[EXERCISE INPUT Boundary: Start]
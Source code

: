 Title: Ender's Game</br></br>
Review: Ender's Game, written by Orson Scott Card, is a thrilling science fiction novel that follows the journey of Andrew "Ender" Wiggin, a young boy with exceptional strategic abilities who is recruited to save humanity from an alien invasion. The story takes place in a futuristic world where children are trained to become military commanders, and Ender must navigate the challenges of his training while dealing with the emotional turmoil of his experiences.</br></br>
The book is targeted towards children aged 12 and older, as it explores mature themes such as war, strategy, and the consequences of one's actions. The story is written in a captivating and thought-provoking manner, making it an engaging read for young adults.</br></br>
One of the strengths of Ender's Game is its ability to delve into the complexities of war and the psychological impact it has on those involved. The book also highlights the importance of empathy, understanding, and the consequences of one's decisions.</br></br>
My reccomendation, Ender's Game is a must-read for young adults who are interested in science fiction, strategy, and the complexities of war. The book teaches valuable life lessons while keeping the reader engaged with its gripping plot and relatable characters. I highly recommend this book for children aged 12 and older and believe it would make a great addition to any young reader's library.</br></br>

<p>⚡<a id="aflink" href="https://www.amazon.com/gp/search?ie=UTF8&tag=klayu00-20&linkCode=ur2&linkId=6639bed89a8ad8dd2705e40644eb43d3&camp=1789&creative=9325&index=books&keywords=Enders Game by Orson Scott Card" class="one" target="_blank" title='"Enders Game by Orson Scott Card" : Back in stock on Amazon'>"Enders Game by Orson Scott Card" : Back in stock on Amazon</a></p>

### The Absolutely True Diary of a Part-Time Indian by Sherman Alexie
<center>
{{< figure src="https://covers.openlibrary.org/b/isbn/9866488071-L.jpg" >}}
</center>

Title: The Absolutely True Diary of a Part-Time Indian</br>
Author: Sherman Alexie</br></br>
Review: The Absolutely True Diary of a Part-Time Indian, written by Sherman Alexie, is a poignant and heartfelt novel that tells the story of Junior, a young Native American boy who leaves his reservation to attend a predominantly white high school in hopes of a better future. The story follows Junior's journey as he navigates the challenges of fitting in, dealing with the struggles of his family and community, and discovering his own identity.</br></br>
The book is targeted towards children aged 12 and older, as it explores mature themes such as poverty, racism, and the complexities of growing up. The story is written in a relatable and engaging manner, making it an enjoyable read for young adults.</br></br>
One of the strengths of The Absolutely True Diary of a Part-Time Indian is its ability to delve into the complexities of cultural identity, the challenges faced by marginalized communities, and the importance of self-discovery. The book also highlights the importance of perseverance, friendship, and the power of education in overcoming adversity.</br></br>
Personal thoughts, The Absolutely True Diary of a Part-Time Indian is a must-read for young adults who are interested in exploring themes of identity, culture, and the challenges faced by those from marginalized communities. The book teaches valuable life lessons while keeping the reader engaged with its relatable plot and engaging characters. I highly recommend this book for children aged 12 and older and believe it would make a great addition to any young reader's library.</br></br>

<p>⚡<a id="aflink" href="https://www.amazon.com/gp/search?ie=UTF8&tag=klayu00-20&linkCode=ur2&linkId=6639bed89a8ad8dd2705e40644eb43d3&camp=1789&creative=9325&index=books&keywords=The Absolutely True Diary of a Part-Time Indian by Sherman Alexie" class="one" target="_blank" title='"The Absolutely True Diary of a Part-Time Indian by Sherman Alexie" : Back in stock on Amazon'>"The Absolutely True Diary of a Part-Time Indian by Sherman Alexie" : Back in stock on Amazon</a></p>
[EXERCISE INPUT Boundary: End]
_TO DO_
The lines above from the one with "Review: The Absolutely" through the one with "enjoyable read for young adults.</br></br>" are to be duplicated exactly, ends included, with nothing added.

_WRITTEN SOLUTION_
Review: The Absolutely True Diary of a Part-Time Indian, written by Sherman Alexie, is a poignant and heartfelt novel that tells the story of Junior, a young Native American boy who leaves his reservation to attend a predominantly white high school in hopes of a better future. The story follows Junior's journey as he navigates the challenges of fitting in, dealing with the struggles of his family and community, and discovering his own identity.</br></br>
The book is targeted towards children aged 12 and older, as it explores mature themes such as poverty, racism, and the complexities of growing up. The story is written in a relatable and engaging manner, making it an enjoyable read for young adults.</br></br>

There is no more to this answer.